# 10-string Santucci Treblebass



## twiztedchild (Aug 13, 2008)

I just got back from guitar center where they had this bass





For $300 bucks used I just checked the Santucci sit at :urchase:: and brand new they are way over $300, so my question is is it worth sendeing $300 with obvise problems (Fixable) like the guitar halfs pick ups dont work and the 2 toggle switchs dont fully work either


----------



## All_¥our_Bass (Aug 13, 2008)

OMG!! BUY. THAT. THING. NOW. I saw one on ebay awhile back, and they seem to be pretty awesome. For $300 I'd buy one o' those an then pay a lil' extra to fix it up. You'll regret NOT buying it.


----------



## Shannon (Aug 13, 2008)

Looks like I'm going to that GC tomorrow to beat you to it. You better act fast. I mean REAL FAST. How's that for motivation?


----------



## twiztedchild (Aug 13, 2008)

Shannon said:


> Looks like I'm going to that GC tomorrow to beat you to it. You better act fast. I mean REAL FAST. How's that for motivation?

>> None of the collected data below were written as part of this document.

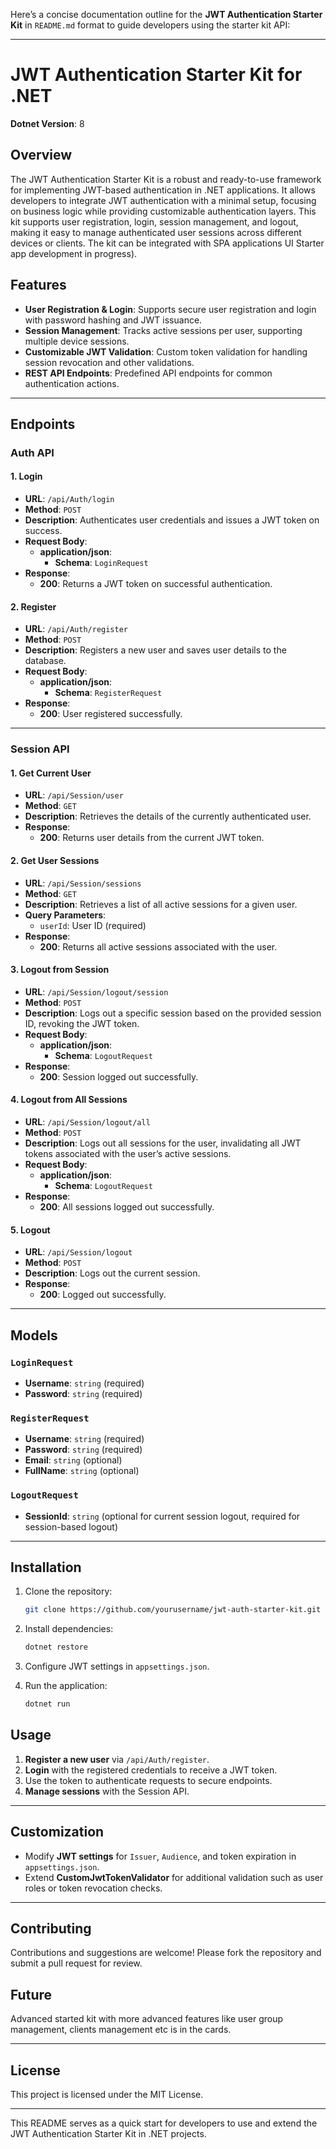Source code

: Here’s a concise documentation outline for the **JWT Authentication Starter Kit** in `README.md` format to guide developers using the starter kit API:

---

# JWT Authentication Starter Kit for .NET

**Dotnet Version**: 8

## Overview

The JWT Authentication Starter Kit is a robust and ready-to-use framework for implementing JWT-based authentication in .NET applications. 
It allows developers to integrate JWT authentication with a minimal setup, focusing on business logic while providing customizable authentication layers. 
This kit supports user registration, login, session management, and logout, making it easy to manage authenticated user sessions across different devices or clients. 
The kit can be integrated with SPA applications UI Starter app development in progress).

## Features

- **User Registration & Login**: Supports secure user registration and login with password hashing and JWT issuance.
- **Session Management**: Tracks active sessions per user, supporting multiple device sessions.
- **Customizable JWT Validation**: Custom token validation for handling session revocation and other validations.
- **REST API Endpoints**: Predefined API endpoints for common authentication actions.

---

## Endpoints

### **Auth API**

#### 1. **Login**
- **URL**: `/api/Auth/login`
- **Method**: `POST`
- **Description**: Authenticates user credentials and issues a JWT token on success.
- **Request Body**:
  - **application/json**:
    - **Schema**: `LoginRequest`
- **Response**:
  - **200**: Returns a JWT token on successful authentication.

#### 2. **Register**
- **URL**: `/api/Auth/register`
- **Method**: `POST`
- **Description**: Registers a new user and saves user details to the database.
- **Request Body**:
  - **application/json**:
    - **Schema**: `RegisterRequest`
- **Response**:
  - **200**: User registered successfully.

---

### **Session API**

#### 1. **Get Current User**
- **URL**: `/api/Session/user`
- **Method**: `GET`
- **Description**: Retrieves the details of the currently authenticated user.
- **Response**:
  - **200**: Returns user details from the current JWT token.

#### 2. **Get User Sessions**
- **URL**: `/api/Session/sessions`
- **Method**: `GET`
- **Description**: Retrieves a list of all active sessions for a given user.
- **Query Parameters**:
  - `userId`: User ID (required)
- **Response**:
  - **200**: Returns all active sessions associated with the user.

#### 3. **Logout from Session**
- **URL**: `/api/Session/logout/session`
- **Method**: `POST`
- **Description**: Logs out a specific session based on the provided session ID, revoking the JWT token.
- **Request Body**:
  - **application/json**:
    - **Schema**: `LogoutRequest`
- **Response**:
  - **200**: Session logged out successfully.

#### 4. **Logout from All Sessions**
- **URL**: `/api/Session/logout/all`
- **Method**: `POST`
- **Description**: Logs out all sessions for the user, invalidating all JWT tokens associated with the user’s active sessions.
- **Request Body**:
  - **application/json**:
    - **Schema**: `LogoutRequest`
- **Response**:
  - **200**: All sessions logged out successfully.

#### 5. **Logout**
- **URL**: `/api/Session/logout`
- **Method**: `POST`
- **Description**: Logs out the current session.
- **Response**:
  - **200**: Logged out successfully.

---

## Models

### `LoginRequest`
- **Username**: `string` (required)
- **Password**: `string` (required)

### `RegisterRequest`
- **Username**: `string` (required)
- **Password**: `string` (required)
- **Email**: `string` (optional)
- **FullName**: `string` (optional)

### `LogoutRequest`
- **SessionId**: `string` (optional for current session logout, required for session-based logout)

---

## Installation

1. Clone the repository:
   ```sh
   git clone https://github.com/yourusername/jwt-auth-starter-kit.git
   ```
2. Install dependencies:
   ```sh
   dotnet restore
   ```
3. Configure JWT settings in `appsettings.json`.

4. Run the application:
   ```sh
   dotnet run
   ```

## Usage

1. **Register a new user** via `/api/Auth/register`.
2. **Login** with the registered credentials to receive a JWT token.
3. Use the token to authenticate requests to secure endpoints.
4. **Manage sessions** with the Session API.

---

## Customization

- Modify **JWT settings** for `Issuer`, `Audience`, and token expiration in `appsettings.json`.
- Extend **CustomJwtTokenValidator** for additional validation such as user roles or token revocation checks.

---

## Contributing

Contributions and suggestions are welcome! Please fork the repository and submit a pull request for review.

## Future

Advanced started kit with more advanced features like user group management, clients management etc is in the cards.

---

## License

This project is licensed under the MIT License.

---

This README serves as a quick start for developers to use and extend the JWT Authentication Starter Kit in .NET projects.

that would be great if I had cash  I thought about sending you a message telling you about it. it is at Tukwilla and it is on hold for 30 days they just got it yesterday.


----------



## Shannon (Aug 13, 2008)

twiztedchild said:


> that would be great if I had cash  I thought about sending you a message telling you about it. it is at Tukwilla and it is on hold for 30 days they just got it yesterday.


Well, I know what I'm doing tomorrow.


----------



## F1Filter (Aug 13, 2008)

I have a feeling the original owner wanted to get rid of it, after watching this vid of Sergio Santucci completely shredding on his invention. And realizing that he would never achieve this level of mastery on the instrument.

Yes that vid is legit.


----------



## Shannon (Aug 13, 2008)

Watch this instead.


----------



## twiztedchild (Aug 13, 2008)

Shannon said:


> Watch this instead.



thats where I saw that at  
I think the guy who sold to guitar center for half what guitar center is selling it for just couldnt figure out what was wrong with it and said F it, it seems like a cool guitars I only tired it on a Markbass amp the Bass side was amazing the Guitar side didnt really do any thing


----------



## Shannon (Aug 13, 2008)

Here's a cool slappy number.


----------



## twiztedchild (Aug 13, 2008)

F1Filter said:


> I have a feeling the original owner wanted to get rid of it, after watching this vid of Sergio Santucci completely shredding on his invention. And realizing that he would never achieve this level of mastery on the instrument.
> 
> Yes that vid is legit.



couldnt he have just did a song and not that crap? it is hurting my ears 



Shannon said:


> Here's a cool slappy number.




I wish I could play like that 

Also the guy s at guitar center thouight these wehere made in the late 80s. is there any truth to that? or are they just plain stupid?


----------



## noodleplugerine (Aug 13, 2008)

BUY IT!

But lol at the "shredding" video


----------



## twiztedchild (Aug 13, 2008)

noodleplugerine said:


> BUY IT!
> 
> But lol at the "shredding" video



If I had $300 dollars in my wallet right there it would be on hold for me  but I dont have $300, hell I dont have $1 

I think Shannon might buy it also


----------



## Shannon (Aug 13, 2008)

<<<< Shannon did buy the Treblebass today + also bought a Jerry Jones doubleneck (guitar & baritone necks) for $300 as well.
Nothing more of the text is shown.